About this exercise: From the entries, copy each line that includes "textbf".

Supplied records:
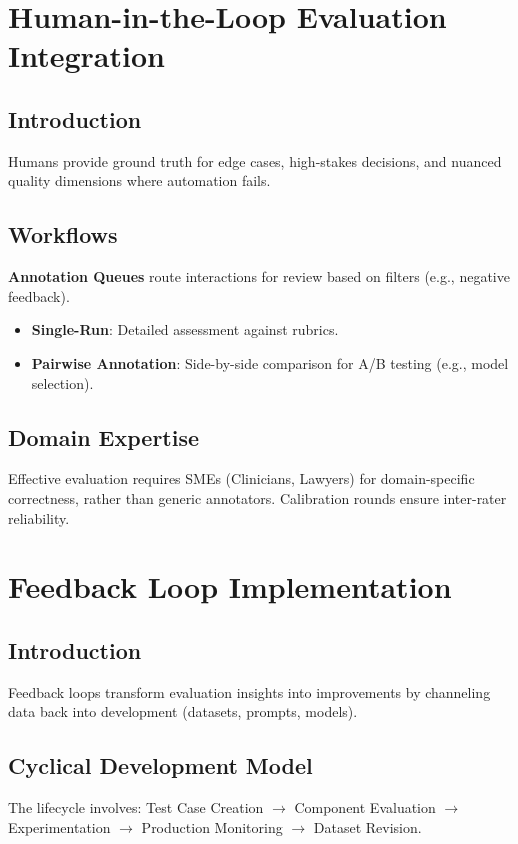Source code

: \begin{TNtwocol}
\section{Human-in-the-Loop Evaluation Integration }
\subsection{Introduction}
Humans provide ground truth for edge cases, high-stakes decisions, and nuanced quality dimensions where automation fails.

\subsection{Workflows}
\textbf{Annotation Queues} route interactions for review based on filters (e.g., negative feedback).
\begin{itemize}
    \item \textbf{Single-Run}: Detailed assessment against rubrics.
    \item \textbf{Pairwise Annotation}: Side-by-side comparison for A/B testing (e.g., model selection).
\end{itemize}

\subsection{Domain Expertise}
Effective evaluation requires SMEs (Clinicians, Lawyers) for domain-specific correctness, rather than generic annotators. Calibration rounds ensure inter-rater reliability.
\section{Feedback Loop Implementation }
\subsection{Introduction}
Feedback loops transform evaluation insights into improvements by channeling data back into development (datasets, prompts, models).

\subsection{Cyclical Development Model}
The lifecycle involves: Test Case Creation $\rightarrow$ Component Evaluation $\rightarrow$ Experimentation $\rightarrow$ Production Monitoring $\rightarrow$ Dataset Revision.


\end{TNtwocol}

Response box:
\textbf{Annotation Queues} route interactions for review based on filters (e.g., negative feedback).
    \item \textbf{Single-Run}: Detailed assessment against rubrics.
    \item \textbf{Pairwise Annotation}: Side-by-side comparison for A/B testing (e.g., model selection).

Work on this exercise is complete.